Collected data:
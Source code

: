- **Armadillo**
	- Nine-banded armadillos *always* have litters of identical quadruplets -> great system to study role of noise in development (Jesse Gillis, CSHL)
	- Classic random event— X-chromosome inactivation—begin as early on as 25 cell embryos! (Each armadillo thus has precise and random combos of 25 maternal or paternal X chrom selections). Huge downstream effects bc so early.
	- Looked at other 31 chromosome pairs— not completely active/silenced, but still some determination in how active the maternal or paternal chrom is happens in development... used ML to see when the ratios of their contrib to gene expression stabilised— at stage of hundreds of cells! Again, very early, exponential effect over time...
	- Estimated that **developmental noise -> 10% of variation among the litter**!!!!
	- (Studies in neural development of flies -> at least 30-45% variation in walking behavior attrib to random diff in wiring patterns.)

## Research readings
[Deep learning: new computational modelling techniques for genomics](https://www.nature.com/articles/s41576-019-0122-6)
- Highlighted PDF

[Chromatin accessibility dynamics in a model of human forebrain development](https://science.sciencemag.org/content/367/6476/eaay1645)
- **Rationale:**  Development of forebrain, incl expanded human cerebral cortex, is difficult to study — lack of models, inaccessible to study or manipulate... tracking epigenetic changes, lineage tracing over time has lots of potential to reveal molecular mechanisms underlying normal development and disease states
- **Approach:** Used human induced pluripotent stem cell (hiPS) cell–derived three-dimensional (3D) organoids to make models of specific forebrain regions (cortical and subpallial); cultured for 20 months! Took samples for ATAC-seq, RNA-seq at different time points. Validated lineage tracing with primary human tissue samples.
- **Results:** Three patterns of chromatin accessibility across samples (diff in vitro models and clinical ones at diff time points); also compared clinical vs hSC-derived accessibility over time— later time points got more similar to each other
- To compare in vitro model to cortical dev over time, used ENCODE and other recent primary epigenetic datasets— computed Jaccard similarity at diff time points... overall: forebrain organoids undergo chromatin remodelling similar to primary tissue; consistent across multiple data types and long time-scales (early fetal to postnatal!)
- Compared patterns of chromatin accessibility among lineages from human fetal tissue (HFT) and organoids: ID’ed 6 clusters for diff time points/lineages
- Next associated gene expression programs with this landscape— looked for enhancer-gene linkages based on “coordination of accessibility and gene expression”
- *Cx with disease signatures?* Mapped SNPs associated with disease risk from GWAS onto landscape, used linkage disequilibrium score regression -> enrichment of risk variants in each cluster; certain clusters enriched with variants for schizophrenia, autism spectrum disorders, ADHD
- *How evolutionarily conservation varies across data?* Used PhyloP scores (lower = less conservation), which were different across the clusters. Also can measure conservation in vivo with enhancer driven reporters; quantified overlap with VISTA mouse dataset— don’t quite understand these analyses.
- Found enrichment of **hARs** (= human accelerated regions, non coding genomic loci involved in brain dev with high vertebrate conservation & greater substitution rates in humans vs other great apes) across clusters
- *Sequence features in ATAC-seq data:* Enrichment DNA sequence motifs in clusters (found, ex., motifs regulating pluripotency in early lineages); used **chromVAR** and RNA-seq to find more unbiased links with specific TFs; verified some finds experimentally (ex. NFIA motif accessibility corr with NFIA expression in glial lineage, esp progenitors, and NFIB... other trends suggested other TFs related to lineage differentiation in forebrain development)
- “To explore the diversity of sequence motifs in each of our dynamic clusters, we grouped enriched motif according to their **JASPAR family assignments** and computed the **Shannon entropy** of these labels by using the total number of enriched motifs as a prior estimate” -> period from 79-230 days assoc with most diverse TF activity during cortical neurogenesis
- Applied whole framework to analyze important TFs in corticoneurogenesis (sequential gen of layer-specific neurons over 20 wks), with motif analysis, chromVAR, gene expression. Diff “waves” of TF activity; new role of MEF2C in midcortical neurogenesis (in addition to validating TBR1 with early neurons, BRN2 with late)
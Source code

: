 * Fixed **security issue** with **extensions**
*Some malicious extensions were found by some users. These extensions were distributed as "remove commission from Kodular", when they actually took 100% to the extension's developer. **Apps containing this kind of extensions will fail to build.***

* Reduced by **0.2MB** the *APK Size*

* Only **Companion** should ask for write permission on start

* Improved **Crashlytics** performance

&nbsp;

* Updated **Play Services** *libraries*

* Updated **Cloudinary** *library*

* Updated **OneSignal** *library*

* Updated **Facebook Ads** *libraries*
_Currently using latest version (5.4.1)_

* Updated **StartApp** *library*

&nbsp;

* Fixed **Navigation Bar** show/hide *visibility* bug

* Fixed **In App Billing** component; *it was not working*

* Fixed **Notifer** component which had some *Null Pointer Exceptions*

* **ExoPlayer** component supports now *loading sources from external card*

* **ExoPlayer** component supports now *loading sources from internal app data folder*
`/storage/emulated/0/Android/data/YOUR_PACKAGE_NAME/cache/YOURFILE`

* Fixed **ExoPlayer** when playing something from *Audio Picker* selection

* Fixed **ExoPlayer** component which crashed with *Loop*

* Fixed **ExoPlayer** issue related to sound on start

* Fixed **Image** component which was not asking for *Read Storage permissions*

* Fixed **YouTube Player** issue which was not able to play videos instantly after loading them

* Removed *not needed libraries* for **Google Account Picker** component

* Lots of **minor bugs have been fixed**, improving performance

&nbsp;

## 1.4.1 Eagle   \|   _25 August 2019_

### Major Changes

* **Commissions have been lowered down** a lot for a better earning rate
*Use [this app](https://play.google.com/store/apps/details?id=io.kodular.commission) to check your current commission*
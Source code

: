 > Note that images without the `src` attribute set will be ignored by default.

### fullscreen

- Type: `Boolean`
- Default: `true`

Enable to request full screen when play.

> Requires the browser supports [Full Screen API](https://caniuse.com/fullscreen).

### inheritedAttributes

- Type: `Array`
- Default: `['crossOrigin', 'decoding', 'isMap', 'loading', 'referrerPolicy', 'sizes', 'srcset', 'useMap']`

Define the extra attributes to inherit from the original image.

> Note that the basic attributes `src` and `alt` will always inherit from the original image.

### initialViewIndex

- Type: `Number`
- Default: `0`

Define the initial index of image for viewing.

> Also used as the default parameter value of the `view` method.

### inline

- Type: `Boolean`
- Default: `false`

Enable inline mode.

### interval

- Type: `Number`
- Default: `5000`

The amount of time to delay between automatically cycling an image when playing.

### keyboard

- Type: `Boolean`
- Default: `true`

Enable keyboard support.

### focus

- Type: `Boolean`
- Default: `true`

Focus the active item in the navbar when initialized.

• **Exercise aim**: The required answer is each line of the entries containing the string "playing".

• **Your response**:
* Fixed **ExoPlayer** when playing something from *Audio Picker* selection
The amount of time to delay between automatically cycling an image when playing.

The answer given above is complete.